Crew member Kane is lowered into a steamy chamber housing rows of eggs, the most basic of organic forms. As his hand touches one of them it opens up, revealing a fleshy, pulsating interior. The thing inside leaps out, smashes through his helmet and penetrates through Kane’s mouth – reaching deep inside him in order to fertilize itself within the secure confines of his stomach. Many primal fears are invoked here – the fear of suffocation, of forced penetration and of unwanted pregnancy, and just for good measure, this invasive violence and subsequent gestation is perpetrated upon a man. The Alien is not fussy about whom it impregnates.
The now, well-known scene of Kane’s bloody birthing of the Alien ‘baby’ was originally one of the most jolting cinematic ambushes in cinema history. It begins innocently enough, with Kane apparently recovered and the Nostromo ‘family’ happily reunited over dinner – but it ends with Kane convulsing in agony, being held down by his unwitting crewmates, when, with a cracking of rib-bones and a spray of blood and entrails the Alien infant gnaws and bursts its way out of his torso, hisses at the stupefied, gore-splattered crew, and scurries out of sight. On its first release, the cinema-goers were just as shocked as the crew – in space, apparently, ‘no-one can hear you scream’. Here, we discover the invasive ‘alien’ violating the human body, bursting through its flimsy organic matter and the barriers of sexual identity – and that birth is death – talk about invoking subconscious Freudian fears!
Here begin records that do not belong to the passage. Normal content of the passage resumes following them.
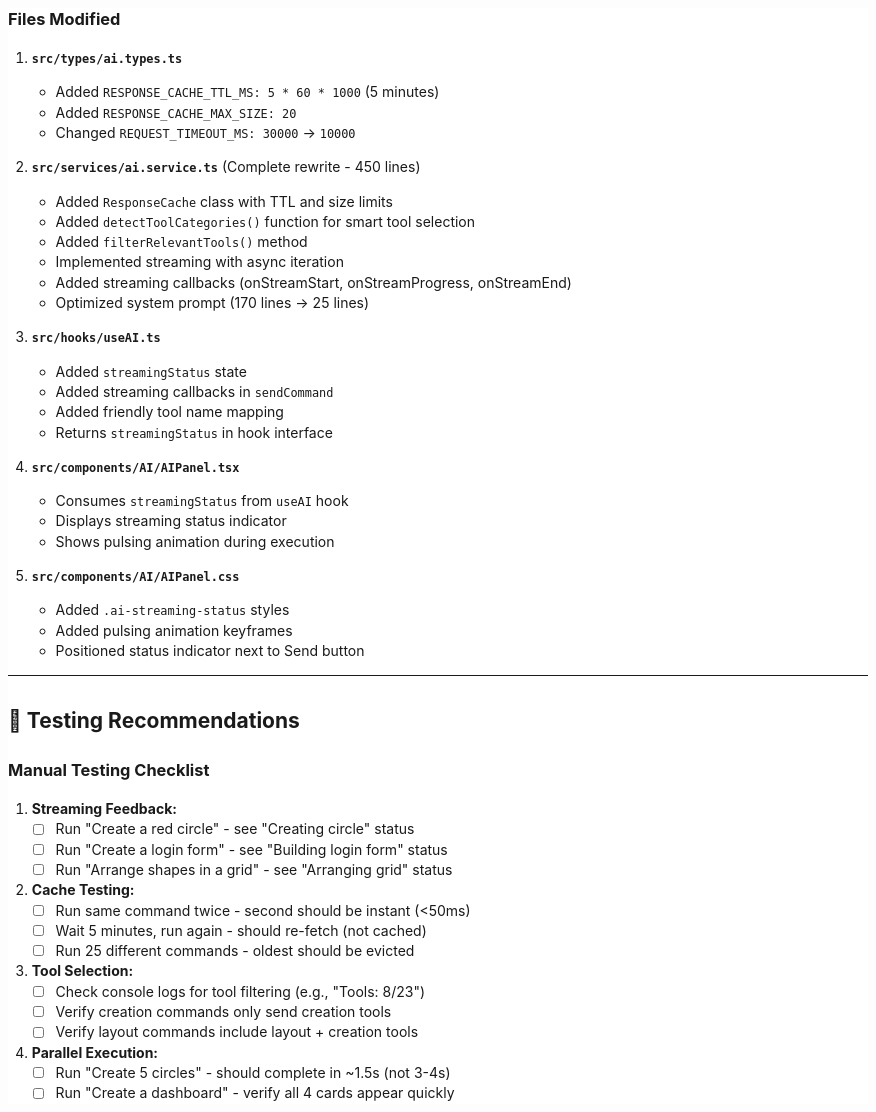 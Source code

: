 ### Files Modified

1. **`src/types/ai.types.ts`**
   - Added `RESPONSE_CACHE_TTL_MS: 5 * 60 * 1000` (5 minutes)
   - Added `RESPONSE_CACHE_MAX_SIZE: 20`
   - Changed `REQUEST_TIMEOUT_MS: 30000` → `10000`

2. **`src/services/ai.service.ts`** (Complete rewrite - 450 lines)
   - Added `ResponseCache` class with TTL and size limits
   - Added `detectToolCategories()` function for smart tool selection
   - Added `filterRelevantTools()` method
   - Implemented streaming with async iteration
   - Added streaming callbacks (onStreamStart, onStreamProgress, onStreamEnd)
   - Optimized system prompt (170 lines → 25 lines)

3. **`src/hooks/useAI.ts`**
   - Added `streamingStatus` state
   - Added streaming callbacks in `sendCommand`
   - Added friendly tool name mapping
   - Returns `streamingStatus` in hook interface

4. **`src/components/AI/AIPanel.tsx`**
   - Consumes `streamingStatus` from `useAI` hook
   - Displays streaming status indicator
   - Shows pulsing animation during execution

5. **`src/components/AI/AIPanel.css`**
   - Added `.ai-streaming-status` styles
   - Added pulsing animation keyframes
   - Positioned status indicator next to Send button

---

## 🧪 Testing Recommendations

### Manual Testing Checklist

1. **Streaming Feedback:**
   - [ ] Run "Create a red circle" - see "Creating circle" status
   - [ ] Run "Create a login form" - see "Building login form" status
   - [ ] Run "Arrange shapes in a grid" - see "Arranging grid" status

2. **Cache Testing:**
   - [ ] Run same command twice - second should be instant (<50ms)
   - [ ] Wait 5 minutes, run again - should re-fetch (not cached)
   - [ ] Run 25 different commands - oldest should be evicted

3. **Tool Selection:**
   - [ ] Check console logs for tool filtering (e.g., "Tools: 8/23")
   - [ ] Verify creation commands only send creation tools
   - [ ] Verify layout commands include layout + creation tools

4. **Parallel Execution:**
   - [ ] Run "Create 5 circles" - should complete in ~1.5s (not 3-4s)
   - [ ] Run "Create a dashboard" - verify all 4 cards appear quickly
But probably the bravest twist in the original Alien movie was to kill off the central character of the rugged and manly captain (Tom Skerritt) mid-narrative, and against all contemporary expectations, to allow the prettiest woman on board to be the shrewd and tenacious survivor – to allow Ellen Ripley to take the role of monster vanquisher. In that first movie she emerged gradually from an ensemble cast to be the focus of identification, but following on from that, Sigourney Weaver’s character of Ripley was to become the connecting thread that was to run through all the Alien sequels, making it the first movie series to be focussed on and powered by a female protagonist.
The movie’s auteur, Ridley Scott, decided to quit the franchise while he was ahead – until now. Perhaps the temptation to answer some of the questions his first movie posed and to tie up some of the threads left hanging, was just too strong. So, 33 years later, Prometheus arrived to provide us with answers but generally only furnished us with further questions. Now what can we expect from Prometheus 2?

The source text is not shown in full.